39th LQP Workshop
"Foundations and Constructive Aspects of QFT"
Sonderforschungsbereich 878 "Groups, Geometry & Actions"
Münster, 20-21 January, 2017
Announcement
This series of workshops is devoted to talks in the areas of quantum
field theory, quantum statistical mechanics, quantum information,
non-commutative geometry, quantum gravity and cosmology, or
related topics of mathematical physics and mathematics.
By tradition, young researchers are particularly encouraged
and invited to report on their M.Sc. or PhD thesis results.
The workshop will start on Friday, January 20,
12h00 with a special lecture. The regular programme starts at 14h15 and
finishes on Saturday, January 21, at about 15h30.
Location & Accomodation
The workshop will take place in the M5 lecture hall of
the Mathematics department, Einsteinstraße 62.
To use the wireless network please configure eduroam at your
home institution before coming to Münster.
For participants registered before December 15 we booked, on their request, a room in one of these hotels:
- Hotel Jellentrup, Hüfferstr. 52 (map), at 650m walk from the workshop venue,
- Haus Niemann, Bentelerstr. 4 (map), at 1500m walk from the workshop venue.
Friday evening there is a conference dinner at
I Galletti, An der
Germania Brauerei 4 (map).
The restaurant is located 1800m away from the
workshop venue, 2500m from hotel Jellentrup and 2000m from Haus Niemann.
Next to the restaurant there is a small ice rink (maybe 500m2),
open until 22h00. You can save 6 EUR by bringing your own skates.
Registration
To register, please send an email to (raimar -at- math.uni-muenster.de) indicating the following:
Affiliation:
Program
Note: The talk by Detlev Buchholz will take place at the Institute for Theoretical Physcis,
Wilhelm-Klemm-Straße 9, lecture hall 404 (map).

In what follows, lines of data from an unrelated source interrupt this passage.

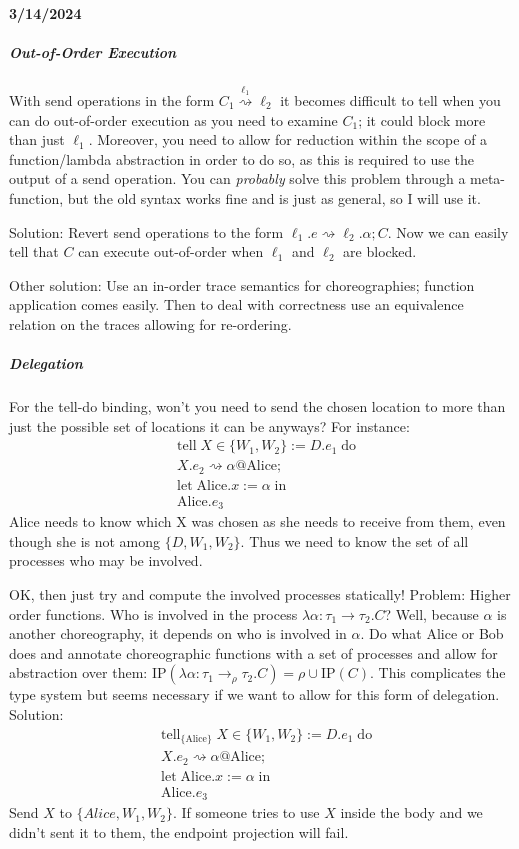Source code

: \documentclass{article}
\theoremstyle{definition}
\begin{document}
\paragraph{3/14/2024}
\subparagraph{Out-of-Order Execution}
With send operations in the form $C_1 \overset{\ell_1}{\rightsquigarrow} \ell_2$ it becomes difficult to tell when you can do out-of-order execution as you need to examine $C_1$; it could block more than just $\ell_1$. Moreover, you need to allow for reduction within the scope of a function/lambda abstraction in order to do so, as this is required to use the output of a send operation. You can \emph{probably} solve this problem through a meta-function, but the old syntax works fine and is just as general, so I will use it.

Solution: Revert send operations to the form $\ell_1.e \rightsquigarrow \ell_2.\alpha; C$. Now we can easily tell that $C$ can execute out-of-order when $\ell_1$ and $\ell_2$ are blocked.

Other solution: Use an in-order trace semantics for choreographies; function application comes easily. Then to deal with correctness use an equivalence relation on the traces allowing for re-ordering.

\subparagraph{Delegation}
For the tell-do binding, won't you need to send the chosen location to more than just the possible set of locations it can be anyways? For instance:
\begin{align*}
	&\text{tell}\; X \in \{W_1,W_2\} := D.e_1 \;\text{do}\\
	&X.e_2 \rightsquigarrow \alpha @ \text{Alice};\\
	&\text{let}\; \text{Alice}.x := \alpha \;\text{in}\\
	&\text{Alice}.e_3
\end{align*}
Alice needs to know which X was chosen as she needs to receive from them, even though she is not among $\{D,W_1,W_2\}$. Thus we need to know the set of all processes who may be involved.

OK, then just try and compute the involved processes statically! Problem: Higher order functions. Who is involved in the process $\lambda \alpha : \tau_1 \rightarrow \tau_2.C$? Well, because $\alpha$ is another choreography, it depends on who is involved in $\alpha$. Do what Alice or Bob does and annotate choreographic functions with a set of processes and allow for abstraction over them: $\text{IP}(\lambda \alpha : \tau_1 \rightarrow_\rho \tau_2.C) = \rho \cup \text{IP}(C)$. This complicates the type system but seems necessary if we want to allow for this form of delegation.
Solution:
\begin{align*}
	&\text{tell}_{\{\text{Alice}\}}\; X \in \{W_1,W_2\} := D.e_1 \;\text{do}\\
	&X.e_2 \rightsquigarrow \alpha @ \text{Alice};\\
	&\text{let}\; \text{Alice}.x := \alpha \;\text{in}\\
	&\text{Alice}.e_3
\end{align*}
Send $X$ to $\{Alice, W_1, W_2\}$. If someone tries to use $X$ inside the body and we didn't sent it to them, the endpoint projection will fail.
\end{document}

All other talks will take place at the
Mathematical Institute, Einsteinstraße 62, lecture hall M5 (map).
Abstracts
Infrared problems appear in the setting of quantum field theory with long range forces at various levels: by divergences in perturbation theory, the failure of ordinary scattering theory and the inapplicability of fundamental results of the axiomatic approach. Whereas the first two problems found well-established solutions, the general (model independent) understanding of basic features, such as the existence of charge conjugation and of particle statistics remained to be longstanding open problems. In this talk solutions are presented which are based on the insight that experimental limitations (the arrow of time) provide a natural Lorentz invariant infrared regularization. Based on it simple charges of electric type and their conjugates, the statistics of the corresponding sectors and their covariance and energetic properties can unambiguously be determined and classified. (Joint work with the late John E. Roberts)
The following normative principle was expressed by the renowned philosopher of science John Earman in 2004: "While idealizations are useful and, perhaps, even essential to progress in physics, a sound principle of interpretation would seem to be that no effect can be counted as a genuine physical effect if it disappears when the idealizations are removed." Despite its obvious validity, it is remarkable how often idealizations violate these principles. For example, all rigorous theories of spontaneous symmetry breaking in quantum statistical mechanics and in quantum field theory strictly apply to infinite systems only, since ground states of finite quantum systems are typically unique (and hence symmetric), whilst thermal equilibrium states of such systems (i.e. KMS states) are even always unique. The "Swiss" approach to the measurement problem based on superselection rules (Jauch, Hepp, Emch) faces a similar problem. We show how to deal with this principle, using the operator-algebraic language familiar to the Local Quantum Physics community.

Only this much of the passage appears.